> **Problem to solve**: Your task is to print, exactly and only, the lines from the start of the entries below through the line with "## Chapter 11 : Texture Mapping". Include both ends, but skip the pictures.

[Dataset entries]

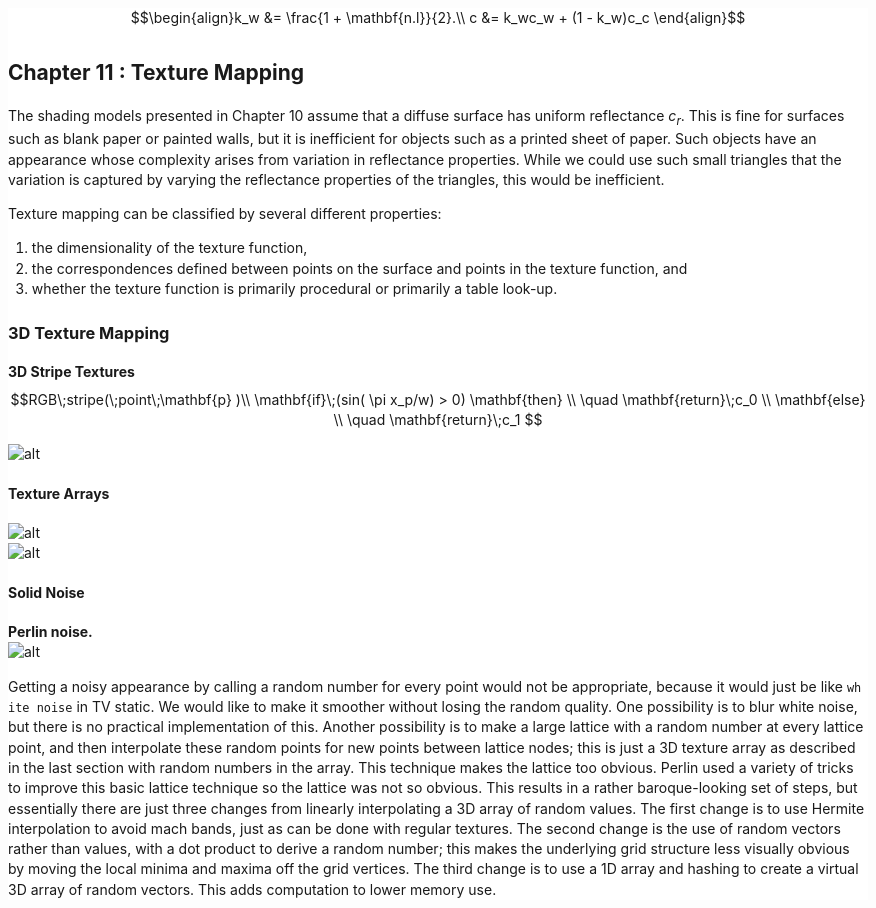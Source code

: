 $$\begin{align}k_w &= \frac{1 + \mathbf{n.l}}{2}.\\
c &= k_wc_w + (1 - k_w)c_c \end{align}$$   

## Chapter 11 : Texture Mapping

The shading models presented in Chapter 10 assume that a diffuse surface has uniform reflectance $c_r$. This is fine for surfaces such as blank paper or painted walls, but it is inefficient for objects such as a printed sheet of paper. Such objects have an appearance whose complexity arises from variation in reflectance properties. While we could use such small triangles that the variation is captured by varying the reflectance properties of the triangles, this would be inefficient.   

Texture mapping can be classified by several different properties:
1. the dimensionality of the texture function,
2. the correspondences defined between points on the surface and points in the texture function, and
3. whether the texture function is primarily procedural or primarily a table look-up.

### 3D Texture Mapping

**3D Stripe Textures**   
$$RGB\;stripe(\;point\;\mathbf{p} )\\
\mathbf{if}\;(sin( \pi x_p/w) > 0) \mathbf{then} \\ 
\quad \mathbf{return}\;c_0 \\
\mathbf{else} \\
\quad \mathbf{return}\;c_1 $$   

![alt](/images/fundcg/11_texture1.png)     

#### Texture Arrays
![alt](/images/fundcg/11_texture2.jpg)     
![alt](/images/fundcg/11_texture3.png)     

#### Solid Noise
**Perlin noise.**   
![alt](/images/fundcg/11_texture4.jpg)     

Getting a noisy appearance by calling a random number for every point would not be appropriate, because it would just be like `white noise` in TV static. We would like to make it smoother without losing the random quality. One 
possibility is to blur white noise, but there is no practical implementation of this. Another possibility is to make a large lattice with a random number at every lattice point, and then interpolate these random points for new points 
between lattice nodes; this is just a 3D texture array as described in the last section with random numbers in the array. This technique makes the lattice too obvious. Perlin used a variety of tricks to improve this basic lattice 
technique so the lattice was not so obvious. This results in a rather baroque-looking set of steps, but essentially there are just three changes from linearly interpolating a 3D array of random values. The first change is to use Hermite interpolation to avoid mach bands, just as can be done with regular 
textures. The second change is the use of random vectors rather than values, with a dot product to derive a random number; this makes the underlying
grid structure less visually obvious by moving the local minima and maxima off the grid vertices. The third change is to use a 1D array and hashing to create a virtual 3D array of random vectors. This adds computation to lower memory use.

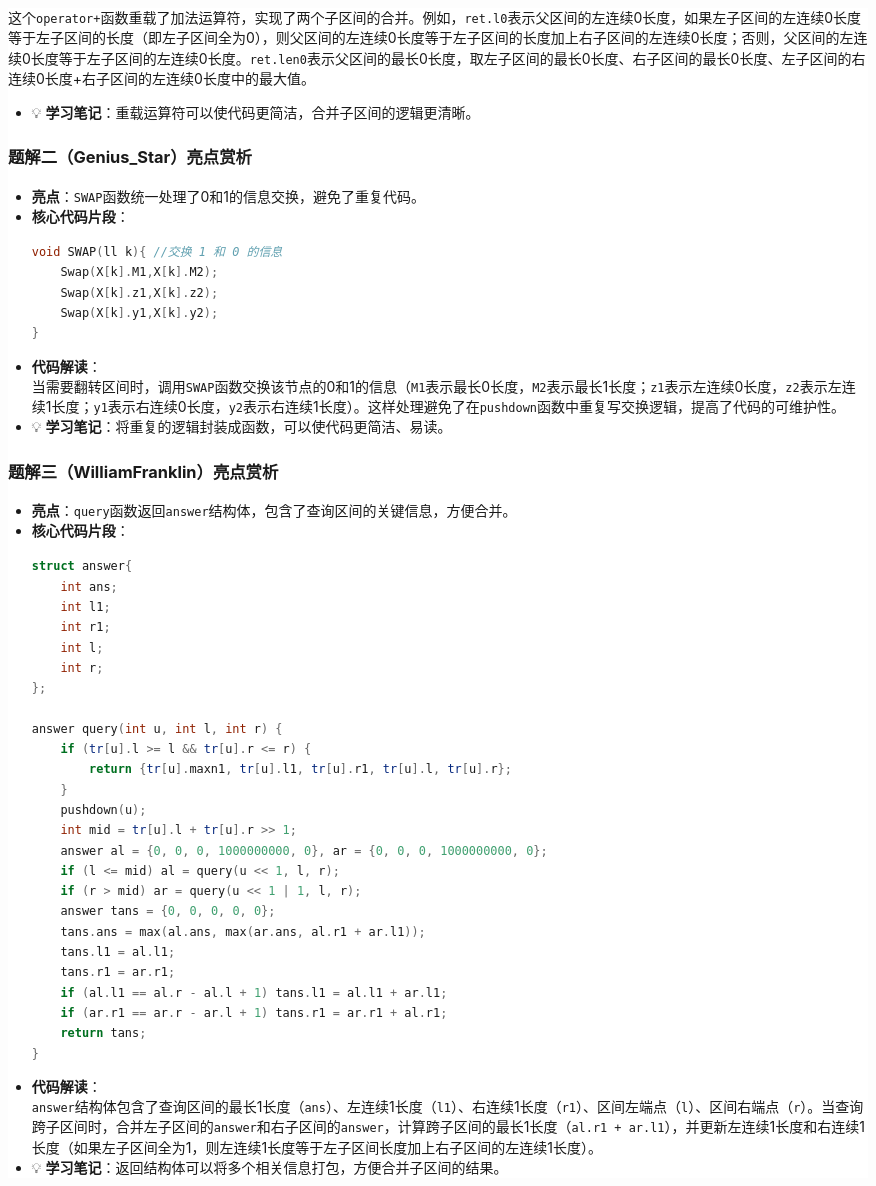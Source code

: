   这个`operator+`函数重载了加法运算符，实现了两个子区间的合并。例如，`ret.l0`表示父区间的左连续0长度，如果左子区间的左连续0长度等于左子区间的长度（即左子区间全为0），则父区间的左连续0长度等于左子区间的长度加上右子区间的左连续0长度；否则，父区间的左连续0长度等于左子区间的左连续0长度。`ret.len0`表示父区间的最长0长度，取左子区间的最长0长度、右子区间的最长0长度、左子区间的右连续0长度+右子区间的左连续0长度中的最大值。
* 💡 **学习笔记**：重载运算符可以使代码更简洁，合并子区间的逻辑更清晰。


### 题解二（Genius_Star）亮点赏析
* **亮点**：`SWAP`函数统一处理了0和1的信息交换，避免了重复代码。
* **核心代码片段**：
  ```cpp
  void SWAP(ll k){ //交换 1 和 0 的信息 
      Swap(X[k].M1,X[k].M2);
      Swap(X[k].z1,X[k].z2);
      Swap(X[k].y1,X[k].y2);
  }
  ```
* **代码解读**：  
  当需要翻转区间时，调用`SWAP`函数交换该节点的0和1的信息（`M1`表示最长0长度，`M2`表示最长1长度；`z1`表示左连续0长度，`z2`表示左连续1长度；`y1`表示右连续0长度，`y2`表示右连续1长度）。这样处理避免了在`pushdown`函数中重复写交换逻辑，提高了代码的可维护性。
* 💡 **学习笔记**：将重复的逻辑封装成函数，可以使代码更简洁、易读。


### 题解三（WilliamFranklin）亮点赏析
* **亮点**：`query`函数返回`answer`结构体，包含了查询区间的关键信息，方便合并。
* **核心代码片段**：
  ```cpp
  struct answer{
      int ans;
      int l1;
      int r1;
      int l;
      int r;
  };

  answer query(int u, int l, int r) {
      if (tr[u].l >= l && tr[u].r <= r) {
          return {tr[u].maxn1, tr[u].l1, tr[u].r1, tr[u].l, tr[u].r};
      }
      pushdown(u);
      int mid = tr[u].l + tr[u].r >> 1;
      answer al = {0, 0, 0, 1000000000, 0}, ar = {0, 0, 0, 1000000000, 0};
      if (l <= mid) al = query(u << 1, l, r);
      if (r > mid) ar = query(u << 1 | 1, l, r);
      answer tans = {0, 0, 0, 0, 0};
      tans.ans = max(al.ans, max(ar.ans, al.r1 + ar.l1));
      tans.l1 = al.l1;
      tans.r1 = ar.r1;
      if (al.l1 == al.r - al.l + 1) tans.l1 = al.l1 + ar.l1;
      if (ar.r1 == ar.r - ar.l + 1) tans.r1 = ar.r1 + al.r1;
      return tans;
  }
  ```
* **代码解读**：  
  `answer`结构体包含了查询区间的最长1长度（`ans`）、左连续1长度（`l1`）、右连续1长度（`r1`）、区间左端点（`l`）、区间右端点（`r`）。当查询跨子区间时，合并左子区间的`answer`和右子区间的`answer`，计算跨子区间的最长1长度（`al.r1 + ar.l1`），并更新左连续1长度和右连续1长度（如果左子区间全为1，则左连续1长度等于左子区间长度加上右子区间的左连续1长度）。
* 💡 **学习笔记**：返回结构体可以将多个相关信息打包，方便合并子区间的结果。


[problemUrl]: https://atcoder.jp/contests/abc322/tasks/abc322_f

> **The completed task**:
Source code

: $$\begin{align}k_w &= \frac{1 + \mathbf{n.l}}{2}.\\
c &= k_wc_w + (1 - k_w)c_c \end{align}$$   

## Chapter 11 : Texture Mapping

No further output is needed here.